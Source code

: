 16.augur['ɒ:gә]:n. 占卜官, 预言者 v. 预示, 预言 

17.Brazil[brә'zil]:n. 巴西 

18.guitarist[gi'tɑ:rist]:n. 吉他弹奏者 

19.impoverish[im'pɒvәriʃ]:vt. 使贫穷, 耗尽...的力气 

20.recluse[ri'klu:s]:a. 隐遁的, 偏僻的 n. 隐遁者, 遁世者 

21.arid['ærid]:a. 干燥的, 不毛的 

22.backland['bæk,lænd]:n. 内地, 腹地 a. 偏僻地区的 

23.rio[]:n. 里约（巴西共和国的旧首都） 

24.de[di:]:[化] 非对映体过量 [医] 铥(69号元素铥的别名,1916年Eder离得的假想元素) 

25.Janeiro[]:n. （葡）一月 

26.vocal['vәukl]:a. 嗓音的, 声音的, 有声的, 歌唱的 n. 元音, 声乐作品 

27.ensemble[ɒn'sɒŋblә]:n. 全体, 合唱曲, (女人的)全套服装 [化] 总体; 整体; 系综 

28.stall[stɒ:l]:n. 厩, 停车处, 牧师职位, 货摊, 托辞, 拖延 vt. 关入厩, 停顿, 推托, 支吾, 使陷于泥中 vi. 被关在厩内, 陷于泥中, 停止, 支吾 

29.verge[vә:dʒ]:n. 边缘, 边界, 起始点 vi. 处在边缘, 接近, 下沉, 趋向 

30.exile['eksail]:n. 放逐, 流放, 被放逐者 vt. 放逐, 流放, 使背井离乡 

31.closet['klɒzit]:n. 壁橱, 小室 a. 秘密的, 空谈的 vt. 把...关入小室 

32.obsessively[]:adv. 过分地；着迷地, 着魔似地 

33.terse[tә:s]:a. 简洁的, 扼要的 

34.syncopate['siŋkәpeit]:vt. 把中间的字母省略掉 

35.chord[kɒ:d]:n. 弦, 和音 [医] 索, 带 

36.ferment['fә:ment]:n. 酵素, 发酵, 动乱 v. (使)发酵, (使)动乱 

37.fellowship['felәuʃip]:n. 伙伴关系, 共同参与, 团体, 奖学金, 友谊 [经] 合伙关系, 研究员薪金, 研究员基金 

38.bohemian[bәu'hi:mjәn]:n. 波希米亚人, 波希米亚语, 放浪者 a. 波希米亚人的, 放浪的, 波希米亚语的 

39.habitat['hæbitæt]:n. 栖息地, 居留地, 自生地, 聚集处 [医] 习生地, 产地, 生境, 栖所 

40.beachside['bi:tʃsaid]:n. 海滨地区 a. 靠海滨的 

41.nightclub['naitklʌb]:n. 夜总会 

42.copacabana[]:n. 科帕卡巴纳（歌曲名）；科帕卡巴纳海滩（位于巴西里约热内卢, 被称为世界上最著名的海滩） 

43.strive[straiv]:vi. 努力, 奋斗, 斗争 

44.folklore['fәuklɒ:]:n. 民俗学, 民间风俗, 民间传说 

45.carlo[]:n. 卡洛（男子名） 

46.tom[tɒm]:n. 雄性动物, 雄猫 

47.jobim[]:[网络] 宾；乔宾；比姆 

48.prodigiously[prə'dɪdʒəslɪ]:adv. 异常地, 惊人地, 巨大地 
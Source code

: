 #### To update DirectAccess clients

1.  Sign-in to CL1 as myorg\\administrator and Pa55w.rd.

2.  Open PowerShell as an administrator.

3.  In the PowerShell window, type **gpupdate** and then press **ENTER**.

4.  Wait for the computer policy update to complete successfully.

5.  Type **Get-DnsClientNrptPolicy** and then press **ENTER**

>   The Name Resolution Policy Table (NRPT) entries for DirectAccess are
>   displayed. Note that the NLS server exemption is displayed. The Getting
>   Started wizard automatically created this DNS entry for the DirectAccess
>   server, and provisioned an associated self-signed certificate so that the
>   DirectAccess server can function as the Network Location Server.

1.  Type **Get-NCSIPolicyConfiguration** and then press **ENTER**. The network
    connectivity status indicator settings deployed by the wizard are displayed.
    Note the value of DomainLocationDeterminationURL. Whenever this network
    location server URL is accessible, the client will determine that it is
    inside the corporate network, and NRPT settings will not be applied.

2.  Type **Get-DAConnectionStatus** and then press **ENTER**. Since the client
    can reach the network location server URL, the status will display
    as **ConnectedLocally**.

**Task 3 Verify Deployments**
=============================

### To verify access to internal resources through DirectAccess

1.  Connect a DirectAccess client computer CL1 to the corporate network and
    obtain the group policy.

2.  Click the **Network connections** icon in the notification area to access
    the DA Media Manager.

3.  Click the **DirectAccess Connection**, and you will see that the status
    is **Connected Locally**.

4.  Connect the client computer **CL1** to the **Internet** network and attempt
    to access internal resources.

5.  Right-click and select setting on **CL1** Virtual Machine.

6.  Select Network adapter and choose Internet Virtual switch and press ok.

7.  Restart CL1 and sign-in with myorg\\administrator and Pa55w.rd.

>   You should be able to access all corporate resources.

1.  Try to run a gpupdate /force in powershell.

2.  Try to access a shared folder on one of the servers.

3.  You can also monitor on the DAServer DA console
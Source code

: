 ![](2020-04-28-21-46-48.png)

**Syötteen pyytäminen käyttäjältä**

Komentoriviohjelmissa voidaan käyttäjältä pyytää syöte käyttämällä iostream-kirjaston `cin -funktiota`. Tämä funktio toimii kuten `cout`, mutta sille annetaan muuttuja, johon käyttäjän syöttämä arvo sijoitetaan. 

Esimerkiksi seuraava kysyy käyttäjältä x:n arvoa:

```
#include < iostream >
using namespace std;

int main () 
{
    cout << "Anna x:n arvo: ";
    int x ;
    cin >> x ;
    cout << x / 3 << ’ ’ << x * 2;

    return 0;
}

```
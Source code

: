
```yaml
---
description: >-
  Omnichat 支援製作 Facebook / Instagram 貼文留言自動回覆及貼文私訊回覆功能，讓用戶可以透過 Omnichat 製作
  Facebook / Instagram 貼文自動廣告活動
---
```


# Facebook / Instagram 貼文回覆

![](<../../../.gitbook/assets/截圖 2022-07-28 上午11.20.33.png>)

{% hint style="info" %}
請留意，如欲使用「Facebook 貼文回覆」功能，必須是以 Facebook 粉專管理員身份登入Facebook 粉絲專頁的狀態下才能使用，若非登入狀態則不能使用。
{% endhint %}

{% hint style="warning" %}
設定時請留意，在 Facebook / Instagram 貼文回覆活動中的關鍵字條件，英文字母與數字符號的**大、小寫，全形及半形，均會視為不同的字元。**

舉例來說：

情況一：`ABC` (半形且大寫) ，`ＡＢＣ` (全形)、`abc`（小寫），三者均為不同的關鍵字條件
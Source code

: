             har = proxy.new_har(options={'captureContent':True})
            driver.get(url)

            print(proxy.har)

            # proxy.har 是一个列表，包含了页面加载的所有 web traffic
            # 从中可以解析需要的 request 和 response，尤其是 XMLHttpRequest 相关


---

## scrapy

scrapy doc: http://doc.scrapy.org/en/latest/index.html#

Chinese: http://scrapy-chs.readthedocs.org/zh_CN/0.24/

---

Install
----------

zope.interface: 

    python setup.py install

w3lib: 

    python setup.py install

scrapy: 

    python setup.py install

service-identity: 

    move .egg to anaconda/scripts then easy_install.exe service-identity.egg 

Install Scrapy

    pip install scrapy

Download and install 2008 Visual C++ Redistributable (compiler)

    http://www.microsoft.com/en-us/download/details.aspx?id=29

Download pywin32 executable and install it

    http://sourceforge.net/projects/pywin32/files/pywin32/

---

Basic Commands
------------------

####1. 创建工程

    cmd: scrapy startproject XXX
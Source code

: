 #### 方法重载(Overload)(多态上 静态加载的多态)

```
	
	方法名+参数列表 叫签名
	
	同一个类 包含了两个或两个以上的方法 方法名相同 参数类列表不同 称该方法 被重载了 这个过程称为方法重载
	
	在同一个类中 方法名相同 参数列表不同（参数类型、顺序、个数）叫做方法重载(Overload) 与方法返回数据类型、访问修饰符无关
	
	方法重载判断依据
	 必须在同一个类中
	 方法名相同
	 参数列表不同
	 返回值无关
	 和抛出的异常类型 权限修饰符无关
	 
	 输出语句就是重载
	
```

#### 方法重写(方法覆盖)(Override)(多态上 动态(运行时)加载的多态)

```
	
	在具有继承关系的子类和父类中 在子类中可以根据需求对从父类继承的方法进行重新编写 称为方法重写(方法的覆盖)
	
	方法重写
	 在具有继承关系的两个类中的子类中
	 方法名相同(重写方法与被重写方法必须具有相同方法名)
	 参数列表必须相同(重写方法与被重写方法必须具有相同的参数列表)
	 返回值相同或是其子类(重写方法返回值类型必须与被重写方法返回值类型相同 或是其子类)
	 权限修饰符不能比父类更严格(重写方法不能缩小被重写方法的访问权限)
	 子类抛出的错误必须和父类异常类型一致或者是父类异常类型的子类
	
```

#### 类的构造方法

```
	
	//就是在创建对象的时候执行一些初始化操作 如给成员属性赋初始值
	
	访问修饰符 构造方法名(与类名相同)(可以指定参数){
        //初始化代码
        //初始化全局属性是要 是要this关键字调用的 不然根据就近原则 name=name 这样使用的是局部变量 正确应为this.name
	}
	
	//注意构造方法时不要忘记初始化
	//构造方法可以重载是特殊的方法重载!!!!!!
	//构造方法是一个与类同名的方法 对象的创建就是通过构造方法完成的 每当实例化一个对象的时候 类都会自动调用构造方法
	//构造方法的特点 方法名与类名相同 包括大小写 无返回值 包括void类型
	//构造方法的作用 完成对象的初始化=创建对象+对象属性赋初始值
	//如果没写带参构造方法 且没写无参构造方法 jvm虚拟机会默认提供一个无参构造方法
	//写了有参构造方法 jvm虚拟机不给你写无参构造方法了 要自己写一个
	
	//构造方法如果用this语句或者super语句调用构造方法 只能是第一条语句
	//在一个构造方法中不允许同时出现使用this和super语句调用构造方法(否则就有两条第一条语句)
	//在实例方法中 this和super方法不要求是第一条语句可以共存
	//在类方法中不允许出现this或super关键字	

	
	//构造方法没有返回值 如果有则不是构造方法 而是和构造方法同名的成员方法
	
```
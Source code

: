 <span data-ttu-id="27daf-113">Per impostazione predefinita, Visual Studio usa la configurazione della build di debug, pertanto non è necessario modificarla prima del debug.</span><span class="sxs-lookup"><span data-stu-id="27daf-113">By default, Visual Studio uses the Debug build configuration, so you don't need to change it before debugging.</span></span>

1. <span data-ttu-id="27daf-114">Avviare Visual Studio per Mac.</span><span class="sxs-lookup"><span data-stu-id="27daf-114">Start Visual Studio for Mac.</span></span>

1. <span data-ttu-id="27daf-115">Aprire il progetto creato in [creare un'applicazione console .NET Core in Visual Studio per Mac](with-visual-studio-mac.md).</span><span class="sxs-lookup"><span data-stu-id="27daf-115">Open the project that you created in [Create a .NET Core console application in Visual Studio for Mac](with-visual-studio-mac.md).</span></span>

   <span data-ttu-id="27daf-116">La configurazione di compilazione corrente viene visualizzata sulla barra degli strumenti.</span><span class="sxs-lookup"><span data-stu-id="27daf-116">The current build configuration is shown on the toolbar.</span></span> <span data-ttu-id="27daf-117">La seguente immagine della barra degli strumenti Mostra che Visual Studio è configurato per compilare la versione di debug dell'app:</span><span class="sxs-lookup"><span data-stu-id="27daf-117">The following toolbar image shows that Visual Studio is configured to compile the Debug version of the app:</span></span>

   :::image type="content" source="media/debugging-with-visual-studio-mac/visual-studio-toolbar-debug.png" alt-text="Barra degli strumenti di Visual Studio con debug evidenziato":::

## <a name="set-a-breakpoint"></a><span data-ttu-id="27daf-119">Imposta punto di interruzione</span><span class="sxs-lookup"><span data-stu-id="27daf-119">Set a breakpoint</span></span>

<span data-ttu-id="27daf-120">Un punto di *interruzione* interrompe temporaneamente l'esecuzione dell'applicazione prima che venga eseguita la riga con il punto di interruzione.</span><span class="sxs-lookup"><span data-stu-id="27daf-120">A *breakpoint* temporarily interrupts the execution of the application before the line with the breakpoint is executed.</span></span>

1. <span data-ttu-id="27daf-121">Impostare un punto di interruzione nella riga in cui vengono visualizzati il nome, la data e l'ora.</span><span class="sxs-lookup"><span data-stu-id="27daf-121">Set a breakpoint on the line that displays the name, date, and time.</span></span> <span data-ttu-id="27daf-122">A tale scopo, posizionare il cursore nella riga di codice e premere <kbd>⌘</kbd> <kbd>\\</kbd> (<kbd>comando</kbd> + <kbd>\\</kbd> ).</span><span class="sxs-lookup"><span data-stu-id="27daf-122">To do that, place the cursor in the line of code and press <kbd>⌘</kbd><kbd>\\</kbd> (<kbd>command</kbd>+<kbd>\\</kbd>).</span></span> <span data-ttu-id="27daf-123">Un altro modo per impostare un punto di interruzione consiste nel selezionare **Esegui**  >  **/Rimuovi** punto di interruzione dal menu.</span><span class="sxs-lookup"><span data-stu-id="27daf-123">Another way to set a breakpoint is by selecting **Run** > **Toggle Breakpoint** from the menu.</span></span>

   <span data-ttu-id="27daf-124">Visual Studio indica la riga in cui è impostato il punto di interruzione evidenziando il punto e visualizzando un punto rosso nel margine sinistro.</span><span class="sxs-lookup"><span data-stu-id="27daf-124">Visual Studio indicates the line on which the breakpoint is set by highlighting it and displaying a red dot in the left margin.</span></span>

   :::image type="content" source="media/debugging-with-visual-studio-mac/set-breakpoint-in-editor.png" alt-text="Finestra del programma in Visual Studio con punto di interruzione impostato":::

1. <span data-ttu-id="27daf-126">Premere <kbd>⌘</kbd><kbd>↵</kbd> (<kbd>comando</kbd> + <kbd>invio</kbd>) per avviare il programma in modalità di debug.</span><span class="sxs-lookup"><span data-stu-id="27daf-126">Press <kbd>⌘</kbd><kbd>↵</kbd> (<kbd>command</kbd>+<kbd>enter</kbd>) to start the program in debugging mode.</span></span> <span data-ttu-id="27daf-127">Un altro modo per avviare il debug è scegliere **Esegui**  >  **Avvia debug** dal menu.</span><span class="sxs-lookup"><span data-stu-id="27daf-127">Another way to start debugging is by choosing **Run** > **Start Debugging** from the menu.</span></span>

□ □ □ □

EXERCISE DESCRIPTION:
Please copy each line from the material above in which the string "参数列表不同" appears.

SOLUTION TO THE EXERCISE:
	在同一个类中 方法名相同 参数列表不同（参数类型、顺序、个数）叫做方法重载(Overload) 与方法返回数据类型、访问修饰符无关
	 参数列表不同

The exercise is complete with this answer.